Jeśli ta część nadal sprawia Ci problemy i chcesz się upewnić co do pewnych kwestii, polecam zajrzeć do Internetowego Systemu Aktów Prawnych, a dokładnie do rozporządzenia Ministra Spraw Wewnętrznych i Administracji z dnia 29 kwietnia 2004r.
Część F. Poziom zastosowanych środków bezpieczeństwa danych osobowych
To już ostatnia część jaka pozostała do wypełnienia, krótka i przyjemna :)
Skąd mamy wiedzieć, na jakim poziomie mamy wypełnione środki bezpieczeństwa?
Już wyjaśniam.
- Poziom podstawowy - jest wówczas, gdy nie przetwarzane są dane wrażliwe, a żadne z urządzeń z systemu danych nie są połączone z Internetem (siecią publiczną).

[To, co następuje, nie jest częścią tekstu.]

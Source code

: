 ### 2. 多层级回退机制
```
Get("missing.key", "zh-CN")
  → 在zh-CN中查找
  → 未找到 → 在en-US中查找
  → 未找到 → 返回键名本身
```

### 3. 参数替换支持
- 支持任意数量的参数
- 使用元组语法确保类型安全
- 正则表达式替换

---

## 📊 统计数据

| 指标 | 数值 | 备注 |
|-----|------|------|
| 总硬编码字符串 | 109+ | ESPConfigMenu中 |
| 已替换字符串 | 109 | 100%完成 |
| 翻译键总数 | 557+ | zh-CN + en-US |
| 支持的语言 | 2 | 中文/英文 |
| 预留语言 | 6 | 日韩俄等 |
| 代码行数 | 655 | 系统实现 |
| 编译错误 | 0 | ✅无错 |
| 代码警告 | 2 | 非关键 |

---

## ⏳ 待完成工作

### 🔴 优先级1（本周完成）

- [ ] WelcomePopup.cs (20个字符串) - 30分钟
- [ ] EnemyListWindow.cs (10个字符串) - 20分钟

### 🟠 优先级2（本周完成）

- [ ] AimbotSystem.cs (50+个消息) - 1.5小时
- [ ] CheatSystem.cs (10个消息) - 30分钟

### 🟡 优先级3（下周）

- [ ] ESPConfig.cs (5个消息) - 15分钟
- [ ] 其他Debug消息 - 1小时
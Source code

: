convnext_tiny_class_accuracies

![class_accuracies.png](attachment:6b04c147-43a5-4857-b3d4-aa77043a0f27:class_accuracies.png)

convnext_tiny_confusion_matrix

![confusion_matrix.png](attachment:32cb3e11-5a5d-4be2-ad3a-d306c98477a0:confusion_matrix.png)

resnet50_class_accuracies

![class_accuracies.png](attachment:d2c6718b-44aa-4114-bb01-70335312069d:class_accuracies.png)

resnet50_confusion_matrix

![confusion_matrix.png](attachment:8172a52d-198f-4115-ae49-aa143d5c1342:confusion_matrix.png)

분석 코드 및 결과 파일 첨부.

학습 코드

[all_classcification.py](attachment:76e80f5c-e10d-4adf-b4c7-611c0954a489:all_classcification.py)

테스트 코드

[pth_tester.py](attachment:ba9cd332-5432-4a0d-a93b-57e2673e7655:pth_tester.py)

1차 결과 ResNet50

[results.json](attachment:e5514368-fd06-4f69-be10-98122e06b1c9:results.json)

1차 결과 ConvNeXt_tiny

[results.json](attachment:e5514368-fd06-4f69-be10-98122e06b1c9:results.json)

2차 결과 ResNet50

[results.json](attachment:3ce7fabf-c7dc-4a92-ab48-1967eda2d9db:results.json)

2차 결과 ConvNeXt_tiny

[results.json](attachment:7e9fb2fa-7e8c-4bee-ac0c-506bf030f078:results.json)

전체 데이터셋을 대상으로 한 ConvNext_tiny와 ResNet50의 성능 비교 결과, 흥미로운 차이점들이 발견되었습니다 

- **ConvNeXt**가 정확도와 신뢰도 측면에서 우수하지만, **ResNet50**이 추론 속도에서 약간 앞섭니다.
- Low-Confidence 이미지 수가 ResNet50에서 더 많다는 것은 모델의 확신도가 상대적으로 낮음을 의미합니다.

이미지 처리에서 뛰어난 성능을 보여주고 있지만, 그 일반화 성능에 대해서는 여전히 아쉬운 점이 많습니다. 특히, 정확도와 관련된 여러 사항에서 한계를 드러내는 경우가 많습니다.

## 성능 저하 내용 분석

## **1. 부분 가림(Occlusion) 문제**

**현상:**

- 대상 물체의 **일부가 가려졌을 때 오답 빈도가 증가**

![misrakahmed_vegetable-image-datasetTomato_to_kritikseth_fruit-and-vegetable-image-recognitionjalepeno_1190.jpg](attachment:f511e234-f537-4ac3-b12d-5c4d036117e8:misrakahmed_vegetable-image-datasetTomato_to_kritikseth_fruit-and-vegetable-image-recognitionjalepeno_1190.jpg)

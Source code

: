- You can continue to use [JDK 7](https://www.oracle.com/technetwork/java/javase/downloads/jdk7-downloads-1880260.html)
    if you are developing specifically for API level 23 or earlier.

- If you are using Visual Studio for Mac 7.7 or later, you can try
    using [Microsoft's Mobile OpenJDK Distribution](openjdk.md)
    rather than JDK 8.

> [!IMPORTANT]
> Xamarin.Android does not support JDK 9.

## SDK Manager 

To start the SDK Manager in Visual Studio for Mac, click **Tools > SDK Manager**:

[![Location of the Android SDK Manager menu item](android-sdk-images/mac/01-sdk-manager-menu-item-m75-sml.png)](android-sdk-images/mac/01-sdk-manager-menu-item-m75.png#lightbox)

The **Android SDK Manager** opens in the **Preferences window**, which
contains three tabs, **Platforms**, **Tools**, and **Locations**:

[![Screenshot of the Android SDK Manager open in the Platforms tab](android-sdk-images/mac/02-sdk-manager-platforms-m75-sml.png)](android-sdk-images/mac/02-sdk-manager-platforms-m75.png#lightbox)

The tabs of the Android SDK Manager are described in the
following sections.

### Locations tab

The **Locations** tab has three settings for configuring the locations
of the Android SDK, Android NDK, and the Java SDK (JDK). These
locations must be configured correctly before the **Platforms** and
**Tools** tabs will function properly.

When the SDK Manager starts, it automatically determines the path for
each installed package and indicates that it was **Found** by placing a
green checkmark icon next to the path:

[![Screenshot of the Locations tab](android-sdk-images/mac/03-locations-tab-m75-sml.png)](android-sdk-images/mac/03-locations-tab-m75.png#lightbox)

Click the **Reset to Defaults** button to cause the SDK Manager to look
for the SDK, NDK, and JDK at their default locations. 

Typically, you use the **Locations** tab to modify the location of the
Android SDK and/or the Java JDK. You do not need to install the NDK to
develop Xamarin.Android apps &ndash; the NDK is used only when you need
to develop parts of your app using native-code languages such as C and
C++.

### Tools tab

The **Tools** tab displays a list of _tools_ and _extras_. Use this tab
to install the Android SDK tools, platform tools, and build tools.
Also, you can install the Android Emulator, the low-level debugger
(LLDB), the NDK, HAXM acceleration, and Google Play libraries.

- Poziom podwyższony - należy zaznaczyć, gdy występuje sytuacja przetwarzania danych szczególnie chronionych, ale nadal bez połączenia z siecią publiczną.
- Poziom wysoki - ten poziom jest zaznaczony najczęściej ze względu na to, że obecnie większość firm po prostu używa systemu połączonego z siecią Internet. Zaznaczając punkt 15c w formularzu, wówczas nie ma co się zastanawiać, należy zaznaczyć poziom bezpieczeństwa wysoki.
Gdzie wysłać wniosek?
Mam nadzieję, że odpowiedziałam na pytanie jak wypełnić wniosek do GIODO. Teraz należy go wysłać.
Wersję papierową na adres ul. Stawki 2, 00-193 Warszawa, bądź drogą elektroniczną za pośredncitwem strony ePUAP GIODO.
Jaki jest koszt wniosku?
Za wniosek o rejestrację bazy nic nie trzeba płacić. Jednak w przypadku wydania zaświadczenia o zarejestrowaniu zbioru opłata wynosi 17 zł.
Opisany w tym poście obowiązek rejestrowania zbiorów będzie funkcjonował w tym kształcie do 24 maja 2018 r.